Dans la Sparte ancienne, il y aurait eu un rite appelé « Cryptie » qui consistait pour chaque jeune citoyen libre aspirant au statut d’homme et de futur haut cadre guerrier ou politique à tuer un hilote et à le voler. C’était, si cela est avéré, la vérité et le bien de Sparte à cette époque-là. Quand un jeune spartiate avait réussi cette épreuve-là, on le célébrait et les voies d’un avenir radieux s’ouvraient devant lui. Qu’en est-il de la société camerounbaise aujourd’hui ? On jurerait qu’il existe une sorte de « cryptie » à la camerounaise : il faut tricher, voler, être expert en génuflexions et autres types bizarres de pratiques que je refuse de nommer autrement qu’en pensée, et encore ! Mais ceux qui s’accommodent de cette « cryptie » voient des boulevards s’ouvrir devant eux, pavés de tous les passe-droits imaginables. Et ils deviennent riches et puissants, puis arrogants et impitoyables. Et plus ils sont riches, puissants, arrogants et impitoyables, plus ils ont besoin d’esclaves…en tous les domaines. Ce sont eux qui démolissent l’école, parce que l’école est un cadre de libération de l’homme, parce que celle-ci pourrait à terme réduire le troupeau sur lequel ils prospèrent. Ce sont eux qui clochardisent les enseignants, parce que l’enseignant est fondamentalement un libérateur et non un esclavagiste, parce que l’enseignement n’est pas un simple métier au sens anglais de « trade », un sens inséparable de « commerce », et que lorsqu’on dit que l’enseignement est un sacerdoce, ce n’est pas le côté « vœu de pauvreté » du parcours sacerdotal qu’il faut mettre en avant – d’ailleurs tous les appelés aux ordres ne font pas vœu de pauvreté – mais le côté « soldat de la vérité », dans le sens où la vérité seule libère.

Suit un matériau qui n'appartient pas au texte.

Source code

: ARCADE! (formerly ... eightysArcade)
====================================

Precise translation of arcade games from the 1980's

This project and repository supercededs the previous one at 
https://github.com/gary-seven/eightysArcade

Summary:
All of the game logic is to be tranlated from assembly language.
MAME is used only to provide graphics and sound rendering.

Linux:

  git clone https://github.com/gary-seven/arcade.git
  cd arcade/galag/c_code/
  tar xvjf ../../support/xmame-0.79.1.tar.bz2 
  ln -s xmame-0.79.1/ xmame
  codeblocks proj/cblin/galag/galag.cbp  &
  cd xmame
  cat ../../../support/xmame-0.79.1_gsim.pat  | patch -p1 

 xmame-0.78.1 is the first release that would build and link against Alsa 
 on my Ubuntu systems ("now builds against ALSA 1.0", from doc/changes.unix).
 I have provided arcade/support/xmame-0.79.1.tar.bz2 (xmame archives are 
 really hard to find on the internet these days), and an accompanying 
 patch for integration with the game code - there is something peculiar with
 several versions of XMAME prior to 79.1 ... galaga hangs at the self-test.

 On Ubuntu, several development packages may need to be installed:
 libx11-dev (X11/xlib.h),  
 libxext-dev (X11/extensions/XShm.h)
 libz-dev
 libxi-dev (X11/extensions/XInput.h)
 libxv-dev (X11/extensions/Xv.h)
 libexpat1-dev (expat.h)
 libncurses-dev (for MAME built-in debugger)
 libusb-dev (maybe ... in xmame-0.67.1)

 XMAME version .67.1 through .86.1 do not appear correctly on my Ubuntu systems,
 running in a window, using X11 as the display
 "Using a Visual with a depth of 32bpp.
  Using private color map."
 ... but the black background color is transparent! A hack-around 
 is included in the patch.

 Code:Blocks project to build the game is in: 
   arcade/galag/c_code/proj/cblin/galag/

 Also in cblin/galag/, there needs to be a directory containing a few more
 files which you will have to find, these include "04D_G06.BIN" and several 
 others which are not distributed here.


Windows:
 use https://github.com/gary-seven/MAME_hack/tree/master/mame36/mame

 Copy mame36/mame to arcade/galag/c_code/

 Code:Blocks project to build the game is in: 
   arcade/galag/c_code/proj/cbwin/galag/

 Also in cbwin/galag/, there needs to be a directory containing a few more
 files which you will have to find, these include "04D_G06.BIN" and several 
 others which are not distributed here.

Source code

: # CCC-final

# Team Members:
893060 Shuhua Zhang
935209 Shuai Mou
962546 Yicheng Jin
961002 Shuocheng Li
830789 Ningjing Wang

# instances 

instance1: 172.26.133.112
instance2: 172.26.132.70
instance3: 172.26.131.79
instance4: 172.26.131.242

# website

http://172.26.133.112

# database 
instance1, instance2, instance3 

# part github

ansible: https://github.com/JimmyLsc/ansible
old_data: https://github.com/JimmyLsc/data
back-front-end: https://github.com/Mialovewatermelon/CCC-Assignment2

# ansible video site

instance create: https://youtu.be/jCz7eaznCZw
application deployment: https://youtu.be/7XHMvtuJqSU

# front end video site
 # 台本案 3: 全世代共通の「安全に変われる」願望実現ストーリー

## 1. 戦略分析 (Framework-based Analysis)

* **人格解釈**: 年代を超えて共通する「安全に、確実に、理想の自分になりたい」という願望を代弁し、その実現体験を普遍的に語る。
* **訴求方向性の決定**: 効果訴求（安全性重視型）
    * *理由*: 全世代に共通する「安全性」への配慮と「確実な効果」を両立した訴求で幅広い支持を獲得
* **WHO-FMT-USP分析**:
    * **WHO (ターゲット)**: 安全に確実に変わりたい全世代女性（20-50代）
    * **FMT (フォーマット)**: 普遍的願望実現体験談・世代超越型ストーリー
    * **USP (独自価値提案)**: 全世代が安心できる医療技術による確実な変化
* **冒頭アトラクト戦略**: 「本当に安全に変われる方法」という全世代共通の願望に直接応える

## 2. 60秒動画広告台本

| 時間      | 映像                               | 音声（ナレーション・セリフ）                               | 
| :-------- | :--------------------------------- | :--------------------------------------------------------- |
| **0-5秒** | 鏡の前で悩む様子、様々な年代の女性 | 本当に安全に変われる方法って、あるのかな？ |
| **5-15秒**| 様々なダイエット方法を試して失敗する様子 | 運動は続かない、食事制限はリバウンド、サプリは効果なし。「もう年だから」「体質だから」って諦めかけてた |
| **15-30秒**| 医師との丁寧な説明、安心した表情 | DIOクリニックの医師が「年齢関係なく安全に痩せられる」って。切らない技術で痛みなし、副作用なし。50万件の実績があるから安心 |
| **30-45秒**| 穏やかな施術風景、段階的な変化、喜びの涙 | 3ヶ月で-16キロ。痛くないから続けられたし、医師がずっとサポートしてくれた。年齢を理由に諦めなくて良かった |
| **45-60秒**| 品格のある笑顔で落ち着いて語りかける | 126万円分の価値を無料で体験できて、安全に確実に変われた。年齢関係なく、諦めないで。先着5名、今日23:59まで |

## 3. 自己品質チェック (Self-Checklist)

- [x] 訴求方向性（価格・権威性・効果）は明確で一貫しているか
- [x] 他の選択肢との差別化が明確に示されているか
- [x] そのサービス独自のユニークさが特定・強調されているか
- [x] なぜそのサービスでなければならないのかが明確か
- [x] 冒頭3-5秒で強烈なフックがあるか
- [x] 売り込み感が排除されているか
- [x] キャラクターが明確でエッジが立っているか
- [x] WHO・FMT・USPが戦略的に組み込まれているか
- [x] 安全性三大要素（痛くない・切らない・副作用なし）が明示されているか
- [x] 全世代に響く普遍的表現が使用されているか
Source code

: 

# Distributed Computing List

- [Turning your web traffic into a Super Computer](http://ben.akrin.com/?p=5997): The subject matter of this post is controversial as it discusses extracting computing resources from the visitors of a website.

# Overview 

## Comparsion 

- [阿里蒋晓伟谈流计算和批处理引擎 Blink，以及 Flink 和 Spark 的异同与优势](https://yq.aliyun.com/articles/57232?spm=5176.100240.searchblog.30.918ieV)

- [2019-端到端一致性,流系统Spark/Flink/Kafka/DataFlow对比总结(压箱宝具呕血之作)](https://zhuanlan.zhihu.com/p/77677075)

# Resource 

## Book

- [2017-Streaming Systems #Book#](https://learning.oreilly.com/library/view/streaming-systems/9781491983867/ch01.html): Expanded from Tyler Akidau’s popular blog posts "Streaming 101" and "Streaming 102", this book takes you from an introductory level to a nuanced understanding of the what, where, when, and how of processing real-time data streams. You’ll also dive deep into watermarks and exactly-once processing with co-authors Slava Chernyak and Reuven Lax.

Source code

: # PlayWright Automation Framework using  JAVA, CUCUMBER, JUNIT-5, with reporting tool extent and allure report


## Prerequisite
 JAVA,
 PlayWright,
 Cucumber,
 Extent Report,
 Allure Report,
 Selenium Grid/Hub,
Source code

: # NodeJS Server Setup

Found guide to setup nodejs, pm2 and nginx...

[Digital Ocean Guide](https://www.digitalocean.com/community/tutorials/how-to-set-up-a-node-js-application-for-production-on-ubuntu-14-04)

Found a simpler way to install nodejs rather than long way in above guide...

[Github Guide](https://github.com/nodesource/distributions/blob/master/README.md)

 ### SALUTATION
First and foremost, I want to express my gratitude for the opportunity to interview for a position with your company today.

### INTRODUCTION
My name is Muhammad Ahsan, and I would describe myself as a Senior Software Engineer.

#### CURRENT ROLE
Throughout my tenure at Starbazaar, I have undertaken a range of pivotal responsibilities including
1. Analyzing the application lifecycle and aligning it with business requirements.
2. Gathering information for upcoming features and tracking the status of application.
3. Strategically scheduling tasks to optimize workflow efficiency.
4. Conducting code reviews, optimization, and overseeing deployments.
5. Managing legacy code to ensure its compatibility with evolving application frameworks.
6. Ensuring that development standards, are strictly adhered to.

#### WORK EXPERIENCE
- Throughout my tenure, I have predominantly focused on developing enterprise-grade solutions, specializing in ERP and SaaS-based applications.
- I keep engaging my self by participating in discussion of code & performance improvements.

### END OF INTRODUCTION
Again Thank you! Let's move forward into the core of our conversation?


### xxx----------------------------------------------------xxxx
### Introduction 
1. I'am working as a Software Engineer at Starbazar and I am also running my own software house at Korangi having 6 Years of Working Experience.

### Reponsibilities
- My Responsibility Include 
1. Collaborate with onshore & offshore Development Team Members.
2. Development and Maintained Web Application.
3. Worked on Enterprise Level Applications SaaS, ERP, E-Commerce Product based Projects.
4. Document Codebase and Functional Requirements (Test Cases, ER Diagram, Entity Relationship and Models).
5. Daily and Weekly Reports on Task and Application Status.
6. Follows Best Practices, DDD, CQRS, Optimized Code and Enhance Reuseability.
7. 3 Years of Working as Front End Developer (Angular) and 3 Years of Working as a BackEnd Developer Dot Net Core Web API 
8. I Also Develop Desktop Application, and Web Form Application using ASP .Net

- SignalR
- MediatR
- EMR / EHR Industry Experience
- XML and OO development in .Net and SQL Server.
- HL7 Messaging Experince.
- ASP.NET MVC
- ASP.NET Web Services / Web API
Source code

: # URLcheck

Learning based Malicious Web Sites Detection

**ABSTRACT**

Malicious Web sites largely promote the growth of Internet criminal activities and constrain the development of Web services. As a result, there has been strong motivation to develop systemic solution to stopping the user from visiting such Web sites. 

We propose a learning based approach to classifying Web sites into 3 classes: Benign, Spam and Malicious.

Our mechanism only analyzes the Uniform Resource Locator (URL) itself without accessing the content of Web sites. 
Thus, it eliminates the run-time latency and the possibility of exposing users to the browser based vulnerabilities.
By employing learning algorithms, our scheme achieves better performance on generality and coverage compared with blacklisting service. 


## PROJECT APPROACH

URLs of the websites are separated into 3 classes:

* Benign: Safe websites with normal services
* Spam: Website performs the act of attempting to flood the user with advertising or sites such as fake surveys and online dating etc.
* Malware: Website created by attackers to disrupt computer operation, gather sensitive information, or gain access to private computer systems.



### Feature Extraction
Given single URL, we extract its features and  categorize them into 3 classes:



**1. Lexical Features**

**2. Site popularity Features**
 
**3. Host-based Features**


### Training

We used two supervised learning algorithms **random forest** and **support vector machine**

Pour un enseignant digne de ce nom, tous les moyens peuvent-ils être bons s’ils sont efficaces ? Si la réponse est affirmative, il ne reste plus qu’à lui poser la question de Hugo à Hoederer : « Alors de quel droit condamnez-vous la politique du Régent ? », c’est-à-dire dans le cas qui est le nôtre « la politique du pouvoir en place ».